EXERCISE DIRECTIONS - The answer should consist solely of the lines from the first one below through the line containing "struct semaphore semaphore;", copied exactly.

DATA FOR THIS TASK -
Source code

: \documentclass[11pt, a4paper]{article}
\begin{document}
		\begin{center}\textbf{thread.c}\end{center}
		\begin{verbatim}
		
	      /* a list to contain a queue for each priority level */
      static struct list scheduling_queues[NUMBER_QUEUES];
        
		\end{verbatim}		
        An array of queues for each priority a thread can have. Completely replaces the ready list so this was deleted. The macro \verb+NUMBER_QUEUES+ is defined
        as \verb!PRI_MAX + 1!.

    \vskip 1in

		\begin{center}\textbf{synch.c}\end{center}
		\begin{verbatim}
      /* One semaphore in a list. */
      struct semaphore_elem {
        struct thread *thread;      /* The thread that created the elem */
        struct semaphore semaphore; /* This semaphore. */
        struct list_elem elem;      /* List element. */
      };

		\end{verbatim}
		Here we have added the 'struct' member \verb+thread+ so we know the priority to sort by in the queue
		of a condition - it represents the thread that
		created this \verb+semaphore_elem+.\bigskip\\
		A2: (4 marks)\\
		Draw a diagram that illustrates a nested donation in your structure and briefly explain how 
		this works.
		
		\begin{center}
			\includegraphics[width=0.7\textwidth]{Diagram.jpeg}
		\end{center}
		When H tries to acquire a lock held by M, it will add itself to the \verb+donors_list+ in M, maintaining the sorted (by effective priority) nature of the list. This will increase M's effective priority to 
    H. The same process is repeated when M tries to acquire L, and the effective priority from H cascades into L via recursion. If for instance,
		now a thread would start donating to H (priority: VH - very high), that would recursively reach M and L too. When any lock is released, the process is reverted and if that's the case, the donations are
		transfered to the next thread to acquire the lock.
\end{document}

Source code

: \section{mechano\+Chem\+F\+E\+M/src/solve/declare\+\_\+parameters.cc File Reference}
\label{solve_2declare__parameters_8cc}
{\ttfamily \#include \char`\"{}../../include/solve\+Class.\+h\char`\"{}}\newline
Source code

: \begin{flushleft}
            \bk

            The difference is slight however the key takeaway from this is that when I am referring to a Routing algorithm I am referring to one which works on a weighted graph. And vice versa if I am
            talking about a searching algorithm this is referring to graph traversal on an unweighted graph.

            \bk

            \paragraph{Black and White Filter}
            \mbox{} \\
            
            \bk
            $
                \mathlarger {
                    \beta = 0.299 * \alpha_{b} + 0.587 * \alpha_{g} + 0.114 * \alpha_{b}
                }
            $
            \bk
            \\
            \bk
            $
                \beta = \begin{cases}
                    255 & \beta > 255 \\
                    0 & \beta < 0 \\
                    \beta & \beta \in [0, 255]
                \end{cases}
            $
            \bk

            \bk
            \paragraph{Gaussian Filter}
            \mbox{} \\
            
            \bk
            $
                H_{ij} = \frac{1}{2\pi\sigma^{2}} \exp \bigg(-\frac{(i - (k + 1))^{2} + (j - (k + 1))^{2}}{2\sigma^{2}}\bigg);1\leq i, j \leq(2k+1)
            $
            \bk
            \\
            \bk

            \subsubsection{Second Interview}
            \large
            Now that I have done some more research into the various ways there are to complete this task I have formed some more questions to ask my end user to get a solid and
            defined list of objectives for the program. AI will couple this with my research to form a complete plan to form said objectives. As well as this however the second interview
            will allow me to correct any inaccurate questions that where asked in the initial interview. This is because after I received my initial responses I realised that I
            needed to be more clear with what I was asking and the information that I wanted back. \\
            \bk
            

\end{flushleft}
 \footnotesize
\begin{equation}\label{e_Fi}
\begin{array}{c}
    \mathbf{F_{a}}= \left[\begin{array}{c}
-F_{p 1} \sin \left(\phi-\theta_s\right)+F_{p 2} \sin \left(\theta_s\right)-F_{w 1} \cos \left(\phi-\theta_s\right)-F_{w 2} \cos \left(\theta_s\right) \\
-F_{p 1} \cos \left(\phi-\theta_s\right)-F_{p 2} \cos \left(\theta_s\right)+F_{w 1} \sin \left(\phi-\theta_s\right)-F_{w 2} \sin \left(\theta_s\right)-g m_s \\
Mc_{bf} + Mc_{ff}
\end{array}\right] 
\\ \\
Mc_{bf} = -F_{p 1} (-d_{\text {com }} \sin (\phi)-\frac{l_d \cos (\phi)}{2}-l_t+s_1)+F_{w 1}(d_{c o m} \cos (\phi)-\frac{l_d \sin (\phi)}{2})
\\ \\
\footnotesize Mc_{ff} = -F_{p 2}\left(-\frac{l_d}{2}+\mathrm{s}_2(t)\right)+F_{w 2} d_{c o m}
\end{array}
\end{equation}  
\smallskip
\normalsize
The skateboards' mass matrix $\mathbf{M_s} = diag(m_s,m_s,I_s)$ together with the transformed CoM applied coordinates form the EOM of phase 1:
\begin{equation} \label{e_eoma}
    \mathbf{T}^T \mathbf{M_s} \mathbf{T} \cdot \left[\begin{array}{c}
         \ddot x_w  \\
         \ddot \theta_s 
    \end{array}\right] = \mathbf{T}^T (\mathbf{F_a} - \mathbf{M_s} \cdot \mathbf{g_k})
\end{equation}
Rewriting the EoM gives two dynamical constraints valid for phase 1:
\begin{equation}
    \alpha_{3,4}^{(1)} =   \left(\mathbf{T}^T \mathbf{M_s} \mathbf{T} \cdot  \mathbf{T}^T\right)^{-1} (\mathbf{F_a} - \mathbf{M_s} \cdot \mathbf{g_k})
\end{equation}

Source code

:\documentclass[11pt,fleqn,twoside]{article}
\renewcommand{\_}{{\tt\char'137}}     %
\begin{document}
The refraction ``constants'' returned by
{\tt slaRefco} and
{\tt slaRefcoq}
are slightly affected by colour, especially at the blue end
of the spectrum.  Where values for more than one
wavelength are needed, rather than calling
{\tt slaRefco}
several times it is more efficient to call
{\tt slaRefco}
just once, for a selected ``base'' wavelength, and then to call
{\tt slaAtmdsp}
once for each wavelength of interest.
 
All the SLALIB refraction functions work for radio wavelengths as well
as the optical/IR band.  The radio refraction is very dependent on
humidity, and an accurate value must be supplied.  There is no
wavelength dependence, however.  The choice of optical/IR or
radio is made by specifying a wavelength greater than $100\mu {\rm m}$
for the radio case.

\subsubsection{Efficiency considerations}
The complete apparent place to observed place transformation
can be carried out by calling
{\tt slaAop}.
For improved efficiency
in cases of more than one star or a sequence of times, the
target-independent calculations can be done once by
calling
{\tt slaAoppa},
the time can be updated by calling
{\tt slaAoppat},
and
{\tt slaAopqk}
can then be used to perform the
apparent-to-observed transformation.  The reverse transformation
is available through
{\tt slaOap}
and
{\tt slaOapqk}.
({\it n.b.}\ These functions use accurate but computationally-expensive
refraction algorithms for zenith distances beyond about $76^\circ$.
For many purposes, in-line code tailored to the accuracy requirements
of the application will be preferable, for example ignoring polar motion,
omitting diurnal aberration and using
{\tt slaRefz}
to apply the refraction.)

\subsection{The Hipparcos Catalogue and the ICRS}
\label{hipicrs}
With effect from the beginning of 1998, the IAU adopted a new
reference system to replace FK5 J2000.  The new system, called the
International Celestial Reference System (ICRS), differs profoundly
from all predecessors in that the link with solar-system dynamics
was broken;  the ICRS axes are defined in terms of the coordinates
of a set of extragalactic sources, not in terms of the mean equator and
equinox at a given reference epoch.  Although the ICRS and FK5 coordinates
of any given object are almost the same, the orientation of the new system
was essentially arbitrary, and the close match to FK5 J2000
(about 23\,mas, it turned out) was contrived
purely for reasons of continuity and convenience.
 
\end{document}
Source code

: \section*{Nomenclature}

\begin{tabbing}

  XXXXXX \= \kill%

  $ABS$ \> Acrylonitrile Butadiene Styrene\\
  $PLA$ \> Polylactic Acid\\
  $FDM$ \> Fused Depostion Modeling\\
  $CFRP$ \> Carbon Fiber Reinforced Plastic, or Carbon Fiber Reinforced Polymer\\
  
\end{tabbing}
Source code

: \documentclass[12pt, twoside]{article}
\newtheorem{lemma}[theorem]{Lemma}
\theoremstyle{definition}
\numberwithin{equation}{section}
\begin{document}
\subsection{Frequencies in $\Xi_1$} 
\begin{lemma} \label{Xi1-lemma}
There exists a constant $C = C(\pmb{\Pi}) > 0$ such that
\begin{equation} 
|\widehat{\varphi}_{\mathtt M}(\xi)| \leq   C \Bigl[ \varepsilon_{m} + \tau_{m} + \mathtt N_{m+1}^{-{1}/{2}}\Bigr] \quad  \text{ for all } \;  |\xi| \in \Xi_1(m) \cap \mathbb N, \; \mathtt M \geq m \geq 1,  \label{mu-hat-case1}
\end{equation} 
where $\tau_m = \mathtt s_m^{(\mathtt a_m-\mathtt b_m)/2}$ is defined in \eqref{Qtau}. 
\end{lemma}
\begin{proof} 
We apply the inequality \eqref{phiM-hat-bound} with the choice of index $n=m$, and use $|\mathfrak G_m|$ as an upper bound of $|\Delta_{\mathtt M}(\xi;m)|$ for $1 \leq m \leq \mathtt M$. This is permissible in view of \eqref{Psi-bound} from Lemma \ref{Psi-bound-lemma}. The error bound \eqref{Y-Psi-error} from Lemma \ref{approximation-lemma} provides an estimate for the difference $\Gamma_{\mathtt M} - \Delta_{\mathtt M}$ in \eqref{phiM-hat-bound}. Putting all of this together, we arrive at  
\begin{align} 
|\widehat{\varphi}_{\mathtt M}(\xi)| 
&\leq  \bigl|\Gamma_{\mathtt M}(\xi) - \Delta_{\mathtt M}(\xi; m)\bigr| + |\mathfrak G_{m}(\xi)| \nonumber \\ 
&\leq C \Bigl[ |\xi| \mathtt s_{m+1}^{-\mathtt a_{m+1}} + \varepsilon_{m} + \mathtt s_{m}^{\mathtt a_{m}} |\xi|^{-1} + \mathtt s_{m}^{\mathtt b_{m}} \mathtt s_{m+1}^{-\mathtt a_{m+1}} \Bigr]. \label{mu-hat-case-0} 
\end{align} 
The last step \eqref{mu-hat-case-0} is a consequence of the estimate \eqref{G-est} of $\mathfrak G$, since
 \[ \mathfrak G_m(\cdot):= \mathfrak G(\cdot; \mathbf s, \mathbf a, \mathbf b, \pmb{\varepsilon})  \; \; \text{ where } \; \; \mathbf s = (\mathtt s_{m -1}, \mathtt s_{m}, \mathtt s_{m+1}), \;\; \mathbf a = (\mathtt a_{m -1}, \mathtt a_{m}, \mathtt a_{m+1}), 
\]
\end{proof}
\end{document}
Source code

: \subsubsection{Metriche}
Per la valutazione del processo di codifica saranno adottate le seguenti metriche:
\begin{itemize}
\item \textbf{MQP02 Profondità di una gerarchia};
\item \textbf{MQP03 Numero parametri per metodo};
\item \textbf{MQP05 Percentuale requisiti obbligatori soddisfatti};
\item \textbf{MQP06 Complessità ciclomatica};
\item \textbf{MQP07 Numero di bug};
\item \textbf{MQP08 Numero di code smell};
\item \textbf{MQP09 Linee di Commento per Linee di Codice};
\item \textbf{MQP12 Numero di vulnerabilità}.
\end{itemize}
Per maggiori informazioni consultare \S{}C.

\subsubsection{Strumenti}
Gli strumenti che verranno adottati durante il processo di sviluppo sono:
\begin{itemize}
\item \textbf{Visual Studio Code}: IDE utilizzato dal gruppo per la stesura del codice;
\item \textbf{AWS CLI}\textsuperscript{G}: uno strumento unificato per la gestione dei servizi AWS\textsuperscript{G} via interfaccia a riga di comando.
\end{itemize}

ANSWER TO THIS TASK -
Source code

: \documentclass[11pt, a4paper]{article}
\begin{document}
		\begin{center}\textbf{thread.c}\end{center}
		\begin{verbatim}
		
	      /* a list to contain a queue for each priority level */
      static struct list scheduling_queues[NUMBER_QUEUES];
        
		\end{verbatim}		
        An array of queues for each priority a thread can have. Completely replaces the ready list so this was deleted. The macro \verb+NUMBER_QUEUES+ is defined
        as \verb!PRI_MAX + 1!.

    \vskip 1in

		\begin{center}\textbf{synch.c}\end{center}
		\begin{verbatim}
      /* One semaphore in a list. */
      struct semaphore_elem {
        struct thread *thread;      /* The thread that created the elem */
        struct semaphore semaphore; /* This semaphore. */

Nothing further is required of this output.